International Monetary Fund
Stablecoins, Tokens, and Global Dominance

Stablecoins and Tokenization: Exploring Risks and Opportunities

The IMF, in an article by Hélène Rey, explores how stablecoins, tokenization, and CBDCs could reshape the international monetary system. Their impact will hinge on regulation, global cooperation, and technological innovation, with implications ranging from capital flows and the dollar’s dominance to financial stability, monetary fragmentation and financial disintermediation, and cybersecurity risks.

Key Takeaways:

  • Stablecoins: These privately issued digital instruments, operating on blockchain technology, are typically backed by fiat currencies, mainly through liquid assets such as US Treasuries. Their appeal lies in the potential to lower costs and accelerate cross-border payments and remittances, particularly in countries with weak financial systems, high transaction costs, or restrictions stemming from sanctions and capital controls. However, since most existing stablecoins are pegged to the US dollar, their widespread adoption in other economies—while reinforcing the dollar’s dominance and boosting demand for US Treasury debt—could also generate a range of risks: competition with domestic currencies, money laundering, deposit outflows into stablecoins, greater exposure of bank balance sheets to US Treasuries at the expense of credit provision, fiscal revenue erosion, and, ultimately, the privatization of seigniorage. These dynamics could destabilize the international financial system and concentrate wealth, influence, and payment data in the hands of a few private actors.

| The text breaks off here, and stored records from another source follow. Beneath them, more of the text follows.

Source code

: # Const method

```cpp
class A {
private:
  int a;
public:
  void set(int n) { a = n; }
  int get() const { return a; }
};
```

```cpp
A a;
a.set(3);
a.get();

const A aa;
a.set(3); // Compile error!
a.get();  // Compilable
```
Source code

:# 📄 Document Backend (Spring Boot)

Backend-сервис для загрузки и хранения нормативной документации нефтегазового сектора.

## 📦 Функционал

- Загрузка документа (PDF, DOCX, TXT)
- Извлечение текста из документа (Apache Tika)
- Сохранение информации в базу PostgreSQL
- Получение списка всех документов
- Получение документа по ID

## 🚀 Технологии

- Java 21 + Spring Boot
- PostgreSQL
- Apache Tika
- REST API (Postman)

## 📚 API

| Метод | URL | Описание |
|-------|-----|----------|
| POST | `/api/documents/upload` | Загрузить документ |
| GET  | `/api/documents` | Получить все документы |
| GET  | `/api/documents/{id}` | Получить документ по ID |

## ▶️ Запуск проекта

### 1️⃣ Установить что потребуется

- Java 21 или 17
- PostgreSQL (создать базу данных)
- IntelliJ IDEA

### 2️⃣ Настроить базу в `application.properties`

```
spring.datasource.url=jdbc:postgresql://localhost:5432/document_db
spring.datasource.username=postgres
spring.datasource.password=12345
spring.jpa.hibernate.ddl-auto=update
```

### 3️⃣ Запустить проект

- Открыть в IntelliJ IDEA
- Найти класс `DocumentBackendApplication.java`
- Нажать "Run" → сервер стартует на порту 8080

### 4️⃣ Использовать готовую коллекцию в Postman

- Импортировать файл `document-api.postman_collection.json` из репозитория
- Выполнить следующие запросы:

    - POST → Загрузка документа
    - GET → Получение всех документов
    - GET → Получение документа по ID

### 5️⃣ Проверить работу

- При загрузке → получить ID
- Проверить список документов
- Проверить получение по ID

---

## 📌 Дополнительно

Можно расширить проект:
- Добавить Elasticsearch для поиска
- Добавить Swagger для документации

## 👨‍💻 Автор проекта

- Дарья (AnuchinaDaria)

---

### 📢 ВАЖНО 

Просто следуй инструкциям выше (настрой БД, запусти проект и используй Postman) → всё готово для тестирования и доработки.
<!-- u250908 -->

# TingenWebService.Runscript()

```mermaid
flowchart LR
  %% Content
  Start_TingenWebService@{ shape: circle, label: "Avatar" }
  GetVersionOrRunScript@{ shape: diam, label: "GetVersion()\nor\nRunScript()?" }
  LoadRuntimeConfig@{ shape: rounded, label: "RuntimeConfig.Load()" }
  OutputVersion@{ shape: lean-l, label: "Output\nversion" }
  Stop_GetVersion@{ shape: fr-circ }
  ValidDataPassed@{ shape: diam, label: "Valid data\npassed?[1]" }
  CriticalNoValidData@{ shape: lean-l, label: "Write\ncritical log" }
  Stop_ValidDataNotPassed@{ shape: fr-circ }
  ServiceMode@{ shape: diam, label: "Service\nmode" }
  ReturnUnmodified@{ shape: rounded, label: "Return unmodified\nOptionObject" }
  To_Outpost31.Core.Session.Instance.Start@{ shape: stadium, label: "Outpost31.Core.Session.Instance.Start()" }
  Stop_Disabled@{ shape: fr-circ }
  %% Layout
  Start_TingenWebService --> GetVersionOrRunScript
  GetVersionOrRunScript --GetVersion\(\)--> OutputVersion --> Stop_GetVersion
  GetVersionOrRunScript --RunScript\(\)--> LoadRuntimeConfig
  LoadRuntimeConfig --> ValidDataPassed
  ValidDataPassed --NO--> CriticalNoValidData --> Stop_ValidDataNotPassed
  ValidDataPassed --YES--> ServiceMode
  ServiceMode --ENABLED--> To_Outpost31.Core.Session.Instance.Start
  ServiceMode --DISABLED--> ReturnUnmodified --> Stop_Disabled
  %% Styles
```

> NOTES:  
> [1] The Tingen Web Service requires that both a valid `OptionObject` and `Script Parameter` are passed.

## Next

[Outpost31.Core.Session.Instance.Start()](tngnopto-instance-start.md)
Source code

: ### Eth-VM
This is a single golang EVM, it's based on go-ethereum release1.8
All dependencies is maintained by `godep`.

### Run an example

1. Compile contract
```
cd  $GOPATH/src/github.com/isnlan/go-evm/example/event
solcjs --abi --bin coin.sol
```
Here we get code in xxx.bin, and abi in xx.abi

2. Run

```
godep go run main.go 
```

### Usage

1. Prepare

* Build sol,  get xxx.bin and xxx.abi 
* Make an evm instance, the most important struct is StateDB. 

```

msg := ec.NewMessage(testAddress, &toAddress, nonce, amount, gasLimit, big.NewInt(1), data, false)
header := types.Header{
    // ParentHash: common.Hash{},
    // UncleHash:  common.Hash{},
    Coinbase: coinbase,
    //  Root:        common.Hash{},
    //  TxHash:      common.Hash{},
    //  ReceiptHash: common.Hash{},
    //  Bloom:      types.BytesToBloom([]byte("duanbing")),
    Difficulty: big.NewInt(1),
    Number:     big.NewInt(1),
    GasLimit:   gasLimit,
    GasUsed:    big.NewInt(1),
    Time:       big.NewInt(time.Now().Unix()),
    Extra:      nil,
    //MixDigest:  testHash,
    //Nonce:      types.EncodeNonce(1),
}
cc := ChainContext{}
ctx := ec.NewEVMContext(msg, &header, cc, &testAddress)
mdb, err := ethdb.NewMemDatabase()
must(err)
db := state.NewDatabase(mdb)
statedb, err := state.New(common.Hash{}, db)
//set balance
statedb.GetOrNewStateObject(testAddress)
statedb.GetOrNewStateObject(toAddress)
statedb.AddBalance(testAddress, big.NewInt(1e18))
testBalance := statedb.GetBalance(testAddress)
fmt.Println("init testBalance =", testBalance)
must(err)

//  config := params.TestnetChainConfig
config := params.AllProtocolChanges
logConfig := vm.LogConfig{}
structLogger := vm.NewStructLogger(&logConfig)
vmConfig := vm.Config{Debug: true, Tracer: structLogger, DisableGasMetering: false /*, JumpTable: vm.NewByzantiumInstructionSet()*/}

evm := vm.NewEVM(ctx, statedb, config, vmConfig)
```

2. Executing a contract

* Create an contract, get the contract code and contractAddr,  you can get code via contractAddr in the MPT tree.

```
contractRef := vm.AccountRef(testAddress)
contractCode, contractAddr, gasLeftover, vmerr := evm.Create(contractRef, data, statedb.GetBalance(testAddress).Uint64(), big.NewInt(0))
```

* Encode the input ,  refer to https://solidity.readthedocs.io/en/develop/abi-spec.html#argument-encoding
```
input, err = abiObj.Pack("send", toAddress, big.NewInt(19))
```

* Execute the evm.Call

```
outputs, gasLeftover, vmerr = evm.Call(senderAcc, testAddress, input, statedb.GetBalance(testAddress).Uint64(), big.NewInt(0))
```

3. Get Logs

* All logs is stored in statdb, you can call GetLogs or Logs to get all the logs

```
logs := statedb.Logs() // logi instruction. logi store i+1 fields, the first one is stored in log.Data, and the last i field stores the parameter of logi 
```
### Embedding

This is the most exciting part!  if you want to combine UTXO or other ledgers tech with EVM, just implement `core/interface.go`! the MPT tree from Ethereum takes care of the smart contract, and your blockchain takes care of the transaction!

  • Tokenization is the process of recording claims on assets—whether traditional (such as equities, bonds, or real estate) or natively digital—on a programmable blockchain-based platform, enabling their secure and efficient transfer, fractionalization, and trading. This technology makes it possible to integrate messaging, reconciliation, and asset transfer on a unified ledger, while enabling new functionalities such as programmability. Central bank digital currencies (CBDCs) could play a pivotal role in these infrastructures. Linking CBDCs across countries would allow international payments to be carried out more quickly and efficiently, reducing reliance on intermediaries. Such interoperability would expand access to both public and private assets —including stablecoins— on a global scale. While the US dollar would have a head start in becoming the common reference unit of account, concerns about monetary sovereignty and data control suggest that, in practice, a multiplicity of interconnected platforms with different restrictions is more likely. This would limit the full benefits of tokenization and underscores the need for international cooperation and regulation to avoid fragmentation and reduce financial fragility.

  • Cybersecurity: Realizing the benefits of these innovations will hinge on the resilience of digital platforms and assets against cyberattacks, particularly in light of the challenges posed by quantum computing. Networks that prove most credible and secure against digital fraud will enjoy an “integrity privilege”, reflected in lower financing costs and greater trust, thereby enhancing their attractiveness and long-term viability.